• **To do**
Everything except the pictures should be printed exactly as it appears in the records.

• **Excerpted data**

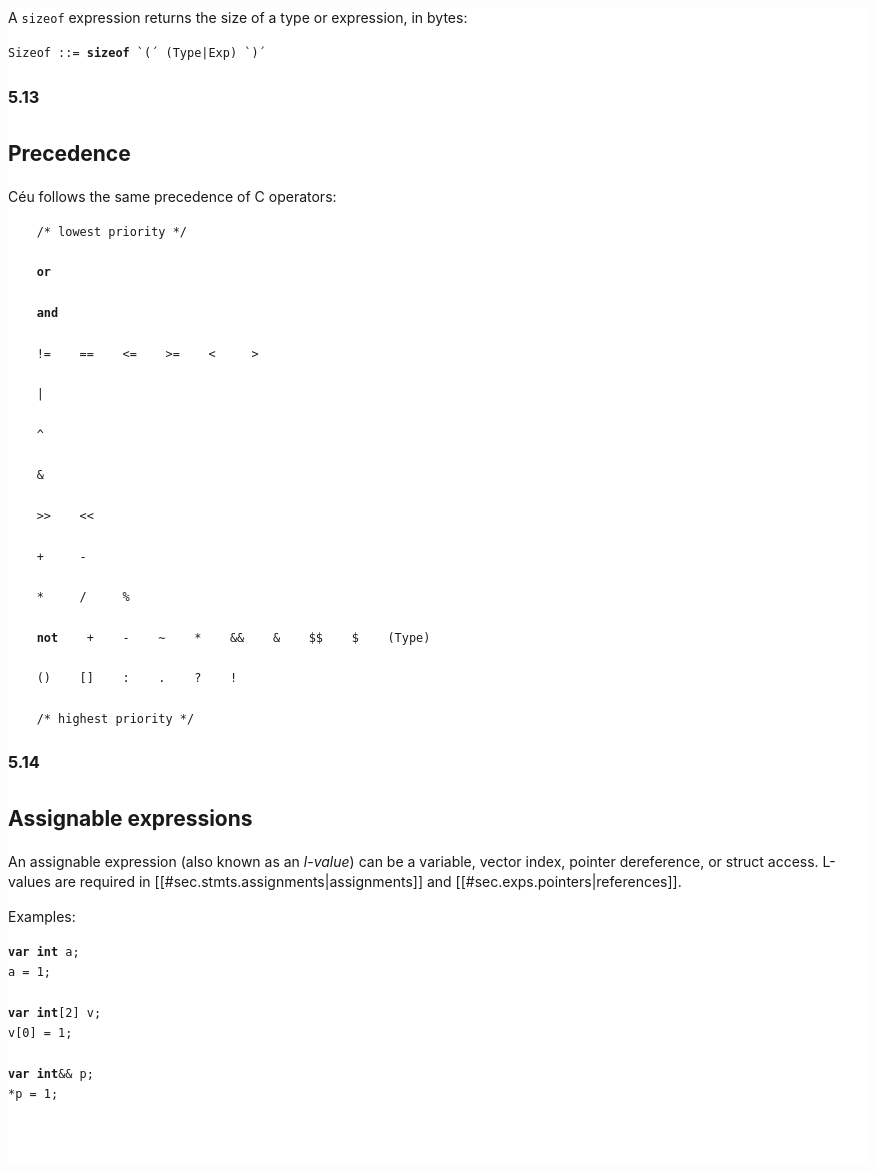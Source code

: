 A `sizeof` expression returns the size of a type or expression, in bytes:

<pre><code>Sizeof ::= <b>sizeof</b> `(´ (Type|Exp) `)´
</code></pre>



### 5.13
Precedence
----------

Céu follows the same precedence of C operators:

<pre><code>    /* lowest priority */

    <b>or</b>

    <b>and</b>

    !=    ==    &lt;=    &gt;=    &lt;     &gt;

    |

    ^

    &

    &gt;&gt;    &lt;&lt;

    +     -

    *     /     %

    <b>not</b>    +    -    ~    *    &&    &    $$    $    (Type)

    ()    []    :    .    ?    !

    /* highest priority */
</code></pre>

### 5.14
Assignable expressions
----------------------

An assignable expression (also known as an *l-value*) can be a variable, vector index, pointer dereference, or struct access.
L-values are required in [[#sec.stmts.assignments|assignments]] and [[#sec.exps.pointers|references]].

Examples:

<pre><code><b>var int</b> a;
a = 1;

<b>var int</b>[2] v;
v[0] = 1;

<b>var int</b>&& p;
*p = 1;
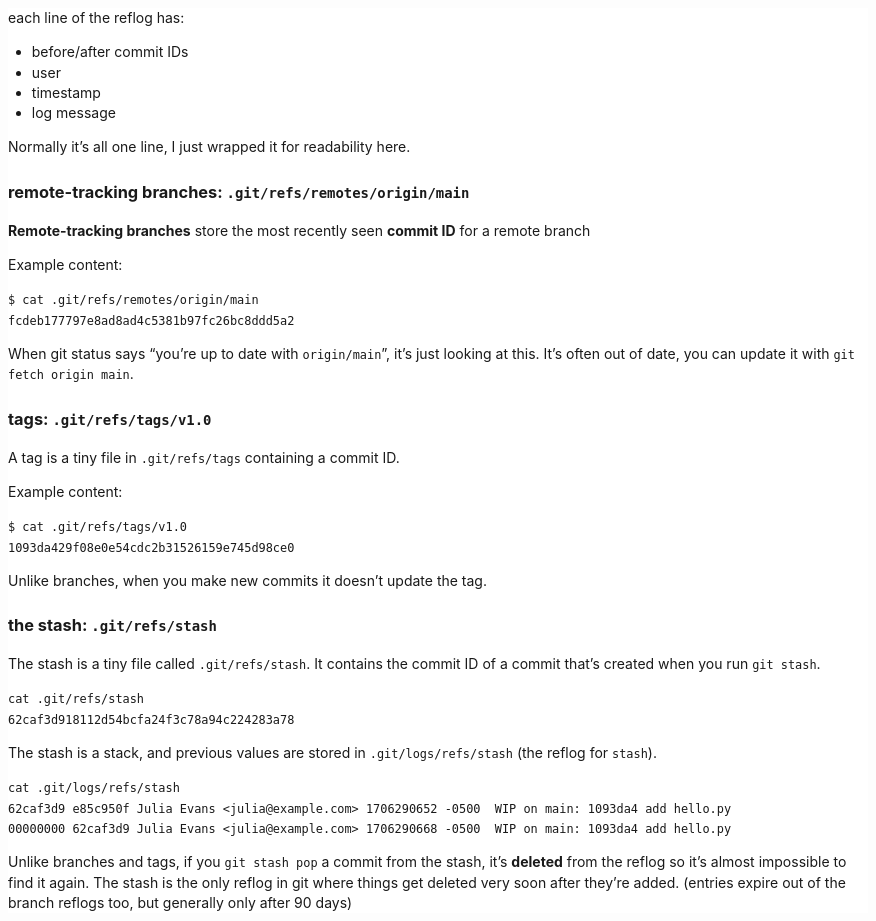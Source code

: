 each line of the reflog has:

+   before/after commit IDs
+   user
+   timestamp
+   log message

Normally it’s all one line, I just wrapped it for readability here.

### remote-tracking branches: `.git/refs/remotes/origin/main`

**Remote-tracking branches** store the most recently seen **commit ID** for a remote branch

Example content:

```auto
$ cat .git/refs/remotes/origin/main
fcdeb177797e8ad8ad4c5381b97fc26bc8ddd5a2
```

When git status says “you’re up to date with `origin/main`”, it’s just looking at this. It’s often out of date, you can update it with `git fetch origin main`.

### tags: `.git/refs/tags/v1.0`

A tag is a tiny file in `.git/refs/tags` containing a commit ID.

Example content:

```auto
$ cat .git/refs/tags/v1.0
1093da429f08e0e54cdc2b31526159e745d98ce0
```

Unlike branches, when you make new commits it doesn’t update the tag.

### the stash: `.git/refs/stash`

The stash is a tiny file called `.git/refs/stash`. It contains the commit ID of a commit that’s created when you run `git stash`.

```auto
cat .git/refs/stash
62caf3d918112d54bcfa24f3c78a94c224283a78
```

The stash is a stack, and previous values are stored in `.git/logs/refs/stash` (the reflog for `stash`).

```auto
cat .git/logs/refs/stash
62caf3d9 e85c950f Julia Evans <julia@example.com> 1706290652 -0500	WIP on main: 1093da4 add hello.py
00000000 62caf3d9 Julia Evans <julia@example.com> 1706290668 -0500	WIP on main: 1093da4 add hello.py
```

Unlike branches and tags, if you `git stash pop` a commit from the stash, it’s **deleted** from the reflog so it’s almost impossible to find it again. The stash is the only reflog in git where things get deleted very soon after they’re added. (entries expire out of the branch reflogs too, but generally only after 90 days)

• **Solved problem**
Source code

: A `sizeof` expression returns the size of a type or expression, in bytes:

<pre><code>Sizeof ::= <b>sizeof</b> `(´ (Type|Exp) `)´
</code></pre>



### 5.13
Precedence
----------

Céu follows the same precedence of C operators:

<pre><code>    /* lowest priority */

    <b>or</b>

    <b>and</b>

    !=    ==    &lt;=    &gt;=    &lt;     &gt;

    |

    ^

    &

    &gt;&gt;    &lt;&lt;

    +     -

    *     /     %

    <b>not</b>    +    -    ~    *    &&    &    $$    $    (Type)

    ()    []    :    .    ?    !

    /* highest priority */
</code></pre>

### 5.14
Assignable expressions
----------------------

An assignable expression (also known as an *l-value*) can be a variable, vector index, pointer dereference, or struct access.
L-values are required in [[#sec.stmts.assignments|assignments]] and [[#sec.exps.pointers|references]].

Examples:

<pre><code><b>var int</b> a;
a = 1;

<b>var int</b>[2] v;
v[0] = 1;

<b>var int</b>&& p;
*p = 1;
Source code

: each line of the reflog has:

+   before/after commit IDs
+   user
+   timestamp
+   log message

Normally it’s all one line, I just wrapped it for readability here.

### remote-tracking branches: `.git/refs/remotes/origin/main`

**Remote-tracking branches** store the most recently seen **commit ID** for a remote branch

Example content:

```auto
$ cat .git/refs/remotes/origin/main
fcdeb177797e8ad8ad4c5381b97fc26bc8ddd5a2
```

When git status says “you’re up to date with `origin/main`”, it’s just looking at this. It’s often out of date, you can update it with `git fetch origin main`.

### tags: `.git/refs/tags/v1.0`

A tag is a tiny file in `.git/refs/tags` containing a commit ID.

Example content:

```auto
$ cat .git/refs/tags/v1.0
1093da429f08e0e54cdc2b31526159e745d98ce0
```

Unlike branches, when you make new commits it doesn’t update the tag.

### the stash: `.git/refs/stash`

The stash is a tiny file called `.git/refs/stash`. It contains the commit ID of a commit that’s created when you run `git stash`.

```auto
cat .git/refs/stash
62caf3d918112d54bcfa24f3c78a94c224283a78
```

The stash is a stack, and previous values are stored in `.git/logs/refs/stash` (the reflog for `stash`).

```auto
cat .git/logs/refs/stash
62caf3d9 e85c950f Julia Evans <julia@example.com> 1706290652 -0500	WIP on main: 1093da4 add hello.py
00000000 62caf3d9 Julia Evans <julia@example.com> 1706290668 -0500	WIP on main: 1093da4 add hello.py
```

Unlike branches and tags, if you `git stash pop` a commit from the stash, it’s **deleted** from the reflog so it’s almost impossible to find it again. The stash is the only reflog in git where things get deleted very soon after they’re added. (entries expire out of the branch reflogs too, but generally only after 90 days)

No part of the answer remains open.